Adding an escape hatch to circumvent the parsing restrictions introduced with the RegExp u flag

I'm currently revisiting my compose-regexp library, and I've reached a stumbling block with the backreference validation logic introduced with the u flag.

The API is inspired by parser combinators. The combinators take either string or regexps as input and return a regexp.

When combining, most flags are stripped, except the u flag, which I would like to make contagious because it changes the semantics of the underlying parser, and getting them right is important in order to output clean regexps (e.g. /💩+/ and /💩+/u don't mean the same thing, you need /(?:💩)+/ to match several astral plane characters without the u flag).

The trouble comes with back references though.

// works fine
sequence(capture("a"), maybe(/.\1/))

// throws
sequence(capture("a"), maybe(/.\1/u))

The only solution in the current situation I have would be to create a global "unicode" mode for that sets the atomicity rules, strip the u flag everywhere and let users add it manually after the fact, but it is not the cleanest API there could be.

A possible proper solution would be to remove the back reference validation when using the RegExp constructor. Plain backreferences still wouldn't work, but maybe(/./u, ref(1)) could neatly do the trick.

Alternatively, you could just parse the regexp and replace the problematic escapes so that when you go to upgrade it, it doesn't become a problem.

There may be a caveat with surrogates (I can't remember if Unicode regexps are processed by character code or by Unicode code point), but the rest is simply just parsing out the ambiguities that /u otherwise throws on and/or diverges with.

With the u flag, astral plane characters (surrogate pairs) are processed atomically (so, as code points) with respect to suffix operators and character set ranges, which is why I need the info.

I don't mind the rejection of invalid escape sequences (nor the rest of the syntax validation, it's great), the only issue is orphaned back references (which itself makes a lot of sense for RegExp literals).

Re. replacing, do you mean using a phony sequence (say, &1 for \1, escaping actual & as &&), and replacing them in the final regexp? It would mean that RegExps have to be finalized before they are usable, which is sub-optimal from an API standpoint.

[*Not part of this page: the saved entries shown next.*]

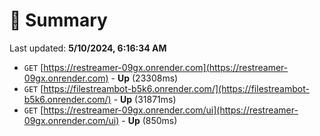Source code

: # 📖 Summary
Last updated: **5/10/2024, 6:16:34 AM**

- `GET` [https://restreamer-09gx.onrender.com](https://restreamer-09gx.onrender.com) - **Up** (23308ms)
- `GET` [https://filestreambot-b5k6.onrender.com/](https://filestreambot-b5k6.onrender.com/) - **Up** (31871ms)
- `GET` [https://restreamer-09gx.onrender.com/ui](https://restreamer-09gx.onrender.com/ui) - **Up** (850ms)
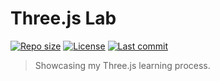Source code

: # Three.js Lab

[![Repo size](https://img.shields.io/github/repo-size/lcs-hnd/threejs-lab)](https://github.com/lcs-hnd/threejs-lab)
[![License](https://img.shields.io/github/license/lcs-hnd/threejs-lab)](https://github.com/lcs-hnd/threejs-lab)
[![Last commit](https://img.shields.io/github/last-commit/lcs-hnd/threejs-lab)](https://github.com/lcs-hnd/threejs-lab)

> Showcasing my Three.js learning process.
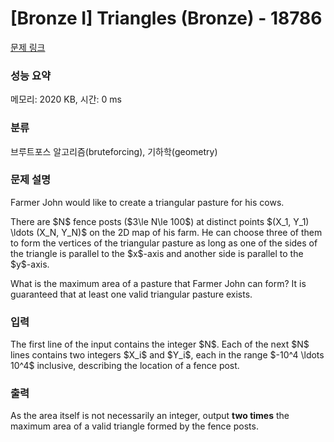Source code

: # [Bronze I] Triangles (Bronze) - 18786 

[문제 링크](https://www.acmicpc.net/problem/18786) 

### 성능 요약

메모리: 2020 KB, 시간: 0 ms

### 분류

브루트포스 알고리즘(bruteforcing), 기하학(geometry)

### 문제 설명

<p>Farmer John would like to create a triangular pasture for his cows.</p>

<p>There are $N$ fence posts ($3\le N\le 100$) at distinct points $(X_1, Y_1) \ldots (X_N, Y_N)$ on the 2D map of his farm. He can choose three of them to form the vertices of the triangular pasture as long as one of the sides of the triangle is parallel to the $x$-axis and another side is parallel to the $y$-axis.</p>

<p>What is the maximum area of a pasture that Farmer John can form? It is guaranteed that at least one valid triangular pasture exists.</p>

### 입력 

 <p>The first line of the input contains the integer $N$. Each of the next $N$ lines contains two integers $X_i$ and $Y_i$, each in the range $-10^4 \ldots 10^4$ inclusive, describing the location of a fence post.</p>

### 출력 

 <p>As the area itself is not necessarily an integer, output <strong>two times</strong> the maximum area of a valid triangle formed by the fence posts.</p>

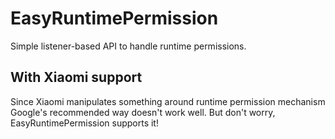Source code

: # EasyRuntimePermission
Simple listener-based API to handle runtime permissions.

## With Xiaomi support
Since Xiaomi manipulates something around runtime permission mechanism Google's recommended way doesn't work well. But don't worry, EasyRuntimePermission supports it!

By "replacing", I mean replacing stuff like \a and \z with a and z respectively, among other things. Also, \u{2} in non-/u regexps matches strings with the substring "uu", while in /u regexps, it's equivalent to \x02. So in each case, it's just about stripping redundancy.

This article explains more.

IMHO you should just reject such /u flag mismatches instead. Keeps you out of the mess and keeps it more predictable.

Good point regarding \u{2} :-)

Strictess could be an option with a global u mode that also turns strings into Unicode regexps.

Even If I'm strict regarding flags compatibility, that still leaves me with the problem of orphaned back references: flags('u', ref(1)) will throw.

You'd be better off lazily generating the regexp in that case and building the backreferences internally - you can design the API to throw on execution if you have a backreference without a corresponding capture.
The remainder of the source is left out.